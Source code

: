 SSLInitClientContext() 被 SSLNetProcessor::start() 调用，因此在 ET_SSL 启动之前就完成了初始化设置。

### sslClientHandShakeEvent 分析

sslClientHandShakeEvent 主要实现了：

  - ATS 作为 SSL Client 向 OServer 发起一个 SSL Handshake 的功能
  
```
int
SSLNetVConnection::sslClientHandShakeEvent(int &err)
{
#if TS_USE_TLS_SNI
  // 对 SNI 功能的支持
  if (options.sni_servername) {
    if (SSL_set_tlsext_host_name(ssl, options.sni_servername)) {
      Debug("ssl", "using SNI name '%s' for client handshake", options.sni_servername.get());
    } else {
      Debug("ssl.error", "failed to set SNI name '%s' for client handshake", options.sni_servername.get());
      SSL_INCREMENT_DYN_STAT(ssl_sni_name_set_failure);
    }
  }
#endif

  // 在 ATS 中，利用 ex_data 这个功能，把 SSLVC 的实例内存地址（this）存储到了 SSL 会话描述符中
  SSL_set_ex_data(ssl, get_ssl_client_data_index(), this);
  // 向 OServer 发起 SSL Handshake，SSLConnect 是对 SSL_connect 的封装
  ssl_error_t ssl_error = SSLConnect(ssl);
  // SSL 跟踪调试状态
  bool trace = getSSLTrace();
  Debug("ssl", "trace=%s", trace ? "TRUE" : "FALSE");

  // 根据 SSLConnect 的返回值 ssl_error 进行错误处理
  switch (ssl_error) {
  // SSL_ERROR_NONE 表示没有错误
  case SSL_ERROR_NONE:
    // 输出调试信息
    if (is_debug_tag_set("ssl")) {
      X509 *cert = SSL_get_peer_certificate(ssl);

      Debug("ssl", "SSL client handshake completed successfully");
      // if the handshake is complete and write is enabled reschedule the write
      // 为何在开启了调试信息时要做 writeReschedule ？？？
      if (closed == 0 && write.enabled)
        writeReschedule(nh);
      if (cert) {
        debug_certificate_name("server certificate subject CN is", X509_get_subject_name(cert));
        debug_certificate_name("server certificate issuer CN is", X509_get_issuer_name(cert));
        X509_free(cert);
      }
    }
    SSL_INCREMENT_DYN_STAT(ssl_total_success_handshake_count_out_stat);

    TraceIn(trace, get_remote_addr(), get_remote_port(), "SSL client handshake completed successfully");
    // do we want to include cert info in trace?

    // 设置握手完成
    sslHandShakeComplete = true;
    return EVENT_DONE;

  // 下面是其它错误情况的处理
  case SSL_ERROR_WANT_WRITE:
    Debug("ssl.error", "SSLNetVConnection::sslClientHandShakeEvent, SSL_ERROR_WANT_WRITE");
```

= = = = = = =

Problem -> Show every line of the material above in which "cert" is present.

Written solution ->
      X509 *cert = SSL_get_peer_certificate(ssl);
      if (cert) {
        debug_certificate_name("server certificate subject CN is", X509_get_subject_name(cert));
        debug_certificate_name("server certificate issuer CN is", X509_get_issuer_name(cert));
        X509_free(cert);
    // do we want to include cert info in trace?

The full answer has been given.